Table 1 summarizes the five mutations identified. Two mutations were predicted to cause amino acid substitutions that affect conserved amino acids in mouse spastin proteins. Three mutations were predicted to generate a truncated protein either by creating a stop codon or by causing a frame shift (see table 1).

The mean age at onset of symptoms (MAOS) in our five families with mutations in the spastin gene was 30.8 years. Analysis of each family separately showed that the MAOS varied from 13.1 years in family 1252 to 40 years in family 9329 (table 2). There was no obvious correlation between age at onset of symptoms and mutation (figure): the MAOS in families 581 and 9803, which had mutations predicted to truncate the protein, was similar to that of family 9998, which carried a mutation predicted to cause an amino acid substitution. Also, the MAOS in family 1252 was two decades earlier than in family 581, and both had a mutation predicted to cause a truncation of the protein.

• Download figure
• Open in new tab
• Download powerpoint

Figure. Kaplan-Meier curve of age at onset of symptoms in patients with hereditary spastic paraplegia carrying mutations in spastin. Age at onset of symptoms is presented on the x axis and the percentage of affected individuals on the y axis. Green = family (Fam) 9803; yellow = Fam 9329; orange = Fam 581; pink = Fam 1252; violet = Fam 9998; black = all families.

Discussion.

We report five novel mutations in the spastin gene associated with the HSP phenotype in five different families. That these mutations cause the disease process is very likely, as no similar mutations in control subjects were identified. Our findings suggest that SPG4 mutations are less common than previously thought, as only 13.5% of all families with DHSP had mutation in spastin gene, rather than the 50% previously reported. This discrepancy suggests that either there was a recruitment bias favoring large families in the linkage analysis study, or SSCP analysis had a lower-than-expected sensitivity.

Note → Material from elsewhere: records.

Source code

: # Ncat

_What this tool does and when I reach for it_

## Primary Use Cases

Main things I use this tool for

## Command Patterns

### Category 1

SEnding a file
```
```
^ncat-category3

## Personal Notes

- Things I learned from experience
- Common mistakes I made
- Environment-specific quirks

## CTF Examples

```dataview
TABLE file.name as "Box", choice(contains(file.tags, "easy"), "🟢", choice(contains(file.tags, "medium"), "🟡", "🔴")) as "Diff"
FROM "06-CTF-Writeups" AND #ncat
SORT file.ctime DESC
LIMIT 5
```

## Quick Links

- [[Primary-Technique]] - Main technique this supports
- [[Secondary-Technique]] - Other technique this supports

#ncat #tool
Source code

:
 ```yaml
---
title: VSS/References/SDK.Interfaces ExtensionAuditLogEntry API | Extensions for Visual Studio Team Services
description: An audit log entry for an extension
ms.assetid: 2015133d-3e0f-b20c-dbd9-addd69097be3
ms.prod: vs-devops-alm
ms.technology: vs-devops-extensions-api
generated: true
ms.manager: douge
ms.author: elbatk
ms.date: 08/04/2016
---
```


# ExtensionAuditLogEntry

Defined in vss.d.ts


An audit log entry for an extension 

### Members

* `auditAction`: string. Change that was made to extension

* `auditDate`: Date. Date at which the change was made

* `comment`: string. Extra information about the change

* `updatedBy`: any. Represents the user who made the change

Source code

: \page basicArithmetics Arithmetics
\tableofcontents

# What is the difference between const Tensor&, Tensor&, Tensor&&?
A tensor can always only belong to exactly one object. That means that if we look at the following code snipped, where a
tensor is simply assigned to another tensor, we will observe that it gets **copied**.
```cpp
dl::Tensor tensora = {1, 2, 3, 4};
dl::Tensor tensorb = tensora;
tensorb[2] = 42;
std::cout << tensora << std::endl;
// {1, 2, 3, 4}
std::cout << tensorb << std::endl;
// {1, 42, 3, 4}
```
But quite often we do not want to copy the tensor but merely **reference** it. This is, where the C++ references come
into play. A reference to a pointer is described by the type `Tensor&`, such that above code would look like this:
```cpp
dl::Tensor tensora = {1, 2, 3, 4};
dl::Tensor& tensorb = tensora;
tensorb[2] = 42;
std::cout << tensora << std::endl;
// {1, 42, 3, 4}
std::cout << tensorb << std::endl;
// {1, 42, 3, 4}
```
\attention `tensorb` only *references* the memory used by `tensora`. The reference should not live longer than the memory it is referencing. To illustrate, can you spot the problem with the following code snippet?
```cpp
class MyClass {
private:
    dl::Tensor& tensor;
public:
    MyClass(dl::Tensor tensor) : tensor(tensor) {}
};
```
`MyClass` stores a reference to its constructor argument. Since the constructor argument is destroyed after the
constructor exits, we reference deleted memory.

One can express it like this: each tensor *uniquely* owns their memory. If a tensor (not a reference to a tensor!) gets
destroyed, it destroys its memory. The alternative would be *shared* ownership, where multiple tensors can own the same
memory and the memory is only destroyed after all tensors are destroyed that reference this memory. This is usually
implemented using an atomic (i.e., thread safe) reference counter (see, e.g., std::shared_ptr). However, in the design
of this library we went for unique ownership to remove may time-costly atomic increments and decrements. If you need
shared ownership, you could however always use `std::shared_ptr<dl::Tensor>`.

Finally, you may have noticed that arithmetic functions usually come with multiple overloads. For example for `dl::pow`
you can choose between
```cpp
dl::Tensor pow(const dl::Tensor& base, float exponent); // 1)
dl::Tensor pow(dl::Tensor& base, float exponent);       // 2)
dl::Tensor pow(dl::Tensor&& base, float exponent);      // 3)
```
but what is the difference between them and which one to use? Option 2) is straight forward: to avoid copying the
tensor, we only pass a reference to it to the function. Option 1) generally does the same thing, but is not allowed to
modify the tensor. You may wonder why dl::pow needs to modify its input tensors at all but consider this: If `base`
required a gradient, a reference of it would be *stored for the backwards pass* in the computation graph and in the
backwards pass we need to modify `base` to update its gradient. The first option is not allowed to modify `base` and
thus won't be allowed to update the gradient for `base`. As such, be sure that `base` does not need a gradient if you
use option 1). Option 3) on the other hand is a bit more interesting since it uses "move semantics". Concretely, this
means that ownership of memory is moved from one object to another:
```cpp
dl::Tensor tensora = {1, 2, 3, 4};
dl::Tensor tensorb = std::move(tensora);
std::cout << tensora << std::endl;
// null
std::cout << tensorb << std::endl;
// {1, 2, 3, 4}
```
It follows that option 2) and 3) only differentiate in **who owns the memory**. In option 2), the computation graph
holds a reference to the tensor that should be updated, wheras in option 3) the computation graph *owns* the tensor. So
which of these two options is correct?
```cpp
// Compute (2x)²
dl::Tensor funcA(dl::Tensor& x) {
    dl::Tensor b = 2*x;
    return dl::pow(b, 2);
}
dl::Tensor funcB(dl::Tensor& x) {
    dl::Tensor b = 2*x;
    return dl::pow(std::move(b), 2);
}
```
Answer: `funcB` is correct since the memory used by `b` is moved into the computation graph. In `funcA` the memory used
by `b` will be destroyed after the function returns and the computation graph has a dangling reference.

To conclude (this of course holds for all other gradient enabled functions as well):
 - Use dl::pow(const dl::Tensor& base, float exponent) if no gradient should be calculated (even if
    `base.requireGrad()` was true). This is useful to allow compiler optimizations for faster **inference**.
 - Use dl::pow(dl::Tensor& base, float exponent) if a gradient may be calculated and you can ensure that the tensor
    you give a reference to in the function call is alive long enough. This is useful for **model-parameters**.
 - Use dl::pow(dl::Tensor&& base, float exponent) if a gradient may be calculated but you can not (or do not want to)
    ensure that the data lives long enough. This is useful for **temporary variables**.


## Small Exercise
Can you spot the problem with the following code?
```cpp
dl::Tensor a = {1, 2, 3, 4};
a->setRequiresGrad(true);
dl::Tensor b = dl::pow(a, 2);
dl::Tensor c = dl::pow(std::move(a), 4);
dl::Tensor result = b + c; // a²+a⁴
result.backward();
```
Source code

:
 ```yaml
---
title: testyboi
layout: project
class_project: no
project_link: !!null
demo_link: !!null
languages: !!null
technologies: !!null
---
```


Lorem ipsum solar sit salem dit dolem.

The function of spastin is unknown despite its relation to the AAA protein family, because these proteins have a wide variety of functions.7 It is tempting to speculate that spastin and paraplegin have related functions as both belong to the AAA family. However, the absence of a strong amino acid homology between the two proteins6 and the mitochondrial localization of paraplegin, which is contrary to the presumed nuclear localization of spastin,5,6⇓ do not favor a functional link between these two proteins. Other tempting hypotheses include a possible involvement of spastin in axonal transport, as only large and long axons in the spinal cord are affected in HSP, or a possible role of spastin in zinc homeostasis reminiscent forthe possible role of zinc in mutant SOD1 in familial ALS. The identification of the cellular sublocalization of spastin and the analysis of the effect of its inhibition on neurons may help determine its function.